Task data: Begin

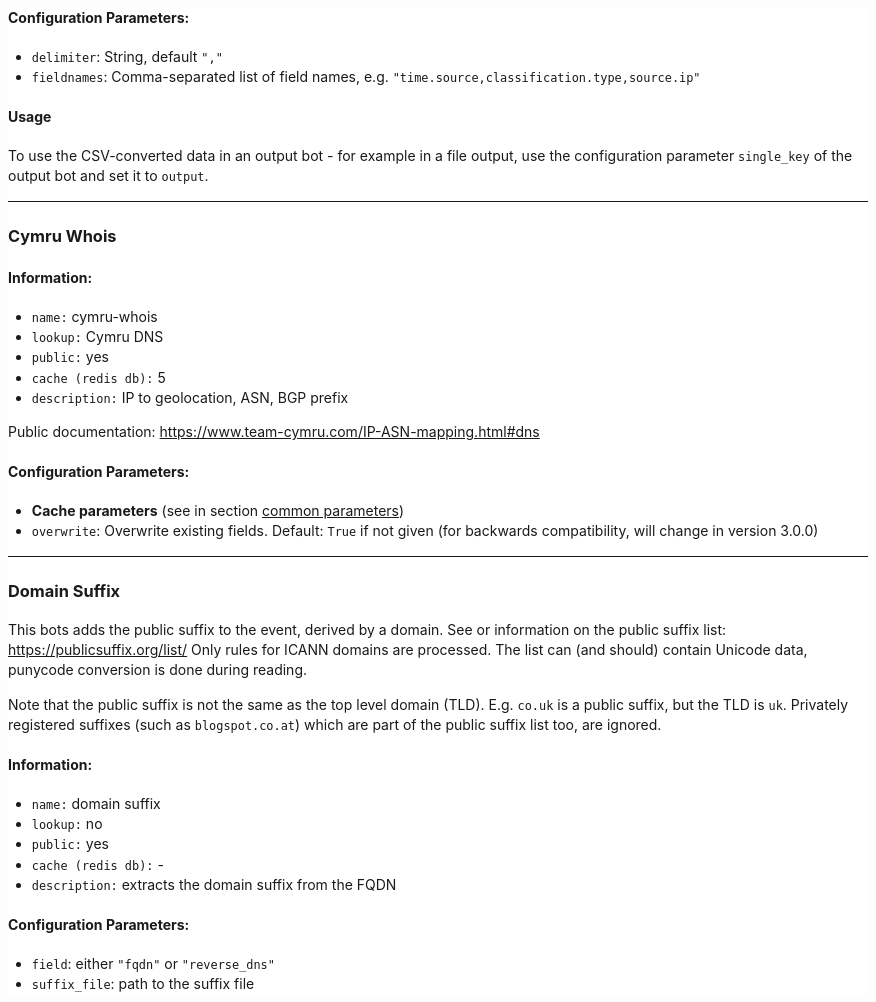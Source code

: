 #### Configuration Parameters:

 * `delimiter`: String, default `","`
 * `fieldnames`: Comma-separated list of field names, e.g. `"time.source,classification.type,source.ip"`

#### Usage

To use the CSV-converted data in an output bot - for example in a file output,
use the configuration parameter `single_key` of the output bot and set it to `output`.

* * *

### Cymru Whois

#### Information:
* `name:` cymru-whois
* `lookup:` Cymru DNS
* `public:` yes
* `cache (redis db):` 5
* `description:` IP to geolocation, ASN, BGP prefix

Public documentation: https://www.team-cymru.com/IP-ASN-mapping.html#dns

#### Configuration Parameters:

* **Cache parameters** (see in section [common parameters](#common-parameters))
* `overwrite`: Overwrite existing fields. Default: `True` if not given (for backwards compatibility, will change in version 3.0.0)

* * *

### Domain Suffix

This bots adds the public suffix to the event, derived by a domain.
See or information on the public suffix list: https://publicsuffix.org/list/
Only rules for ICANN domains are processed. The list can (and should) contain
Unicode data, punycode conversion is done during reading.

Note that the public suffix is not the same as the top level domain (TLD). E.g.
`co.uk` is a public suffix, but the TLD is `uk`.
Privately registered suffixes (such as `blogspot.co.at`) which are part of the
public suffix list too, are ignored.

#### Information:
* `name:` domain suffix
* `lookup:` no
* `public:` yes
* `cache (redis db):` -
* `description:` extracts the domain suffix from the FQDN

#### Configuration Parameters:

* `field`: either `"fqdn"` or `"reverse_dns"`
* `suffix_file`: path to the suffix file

Task data: End
Task data: Begin

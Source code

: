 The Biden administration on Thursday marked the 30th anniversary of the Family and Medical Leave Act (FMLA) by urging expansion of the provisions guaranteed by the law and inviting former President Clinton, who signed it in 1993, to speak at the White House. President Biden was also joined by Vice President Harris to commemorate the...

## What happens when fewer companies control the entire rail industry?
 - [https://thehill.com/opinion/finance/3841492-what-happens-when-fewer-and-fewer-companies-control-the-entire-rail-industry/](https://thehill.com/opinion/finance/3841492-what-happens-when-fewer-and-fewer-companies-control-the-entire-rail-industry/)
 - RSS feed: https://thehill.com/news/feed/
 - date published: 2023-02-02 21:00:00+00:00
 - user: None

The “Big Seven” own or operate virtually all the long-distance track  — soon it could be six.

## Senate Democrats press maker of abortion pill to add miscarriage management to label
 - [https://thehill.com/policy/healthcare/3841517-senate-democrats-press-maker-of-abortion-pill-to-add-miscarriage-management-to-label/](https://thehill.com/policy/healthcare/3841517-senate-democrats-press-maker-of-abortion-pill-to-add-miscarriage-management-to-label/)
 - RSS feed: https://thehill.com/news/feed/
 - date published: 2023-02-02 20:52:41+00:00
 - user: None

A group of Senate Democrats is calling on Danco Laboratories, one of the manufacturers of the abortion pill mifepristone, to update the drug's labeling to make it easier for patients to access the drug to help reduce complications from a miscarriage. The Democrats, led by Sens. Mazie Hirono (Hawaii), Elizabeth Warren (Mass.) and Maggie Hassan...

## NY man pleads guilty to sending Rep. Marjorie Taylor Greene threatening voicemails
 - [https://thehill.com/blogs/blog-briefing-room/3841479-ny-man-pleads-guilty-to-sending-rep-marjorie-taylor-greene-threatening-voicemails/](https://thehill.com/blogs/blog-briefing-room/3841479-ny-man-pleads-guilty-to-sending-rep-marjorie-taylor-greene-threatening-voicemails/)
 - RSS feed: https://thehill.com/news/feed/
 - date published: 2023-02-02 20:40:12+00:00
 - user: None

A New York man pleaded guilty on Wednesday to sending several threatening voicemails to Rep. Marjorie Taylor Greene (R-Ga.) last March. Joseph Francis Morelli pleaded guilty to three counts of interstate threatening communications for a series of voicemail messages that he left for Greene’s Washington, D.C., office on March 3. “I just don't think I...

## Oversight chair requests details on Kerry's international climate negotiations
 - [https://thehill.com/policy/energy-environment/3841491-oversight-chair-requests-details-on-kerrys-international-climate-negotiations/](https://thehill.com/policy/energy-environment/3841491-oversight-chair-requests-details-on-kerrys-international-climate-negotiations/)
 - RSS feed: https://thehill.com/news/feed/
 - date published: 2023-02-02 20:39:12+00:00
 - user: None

Task data: End

## Assignment
Transcribe the records above exactly, beginning at the line that contains "### Cymru Whois" and ending with the line that contains "### Domain Suffix", both included, and nothing else.

## Response area
### Cymru Whois

#### Information:
* `name:` cymru-whois
* `lookup:` Cymru DNS
* `public:` yes
* `cache (redis db):` 5
* `description:` IP to geolocation, ASN, BGP prefix

Public documentation: https://www.team-cymru.com/IP-ASN-mapping.html#dns

#### Configuration Parameters:

* **Cache parameters** (see in section [common parameters](#common-parameters))
* `overwrite`: Overwrite existing fields. Default: `True` if not given (for backwards compatibility, will change in version 3.0.0)

* * *

### Domain Suffix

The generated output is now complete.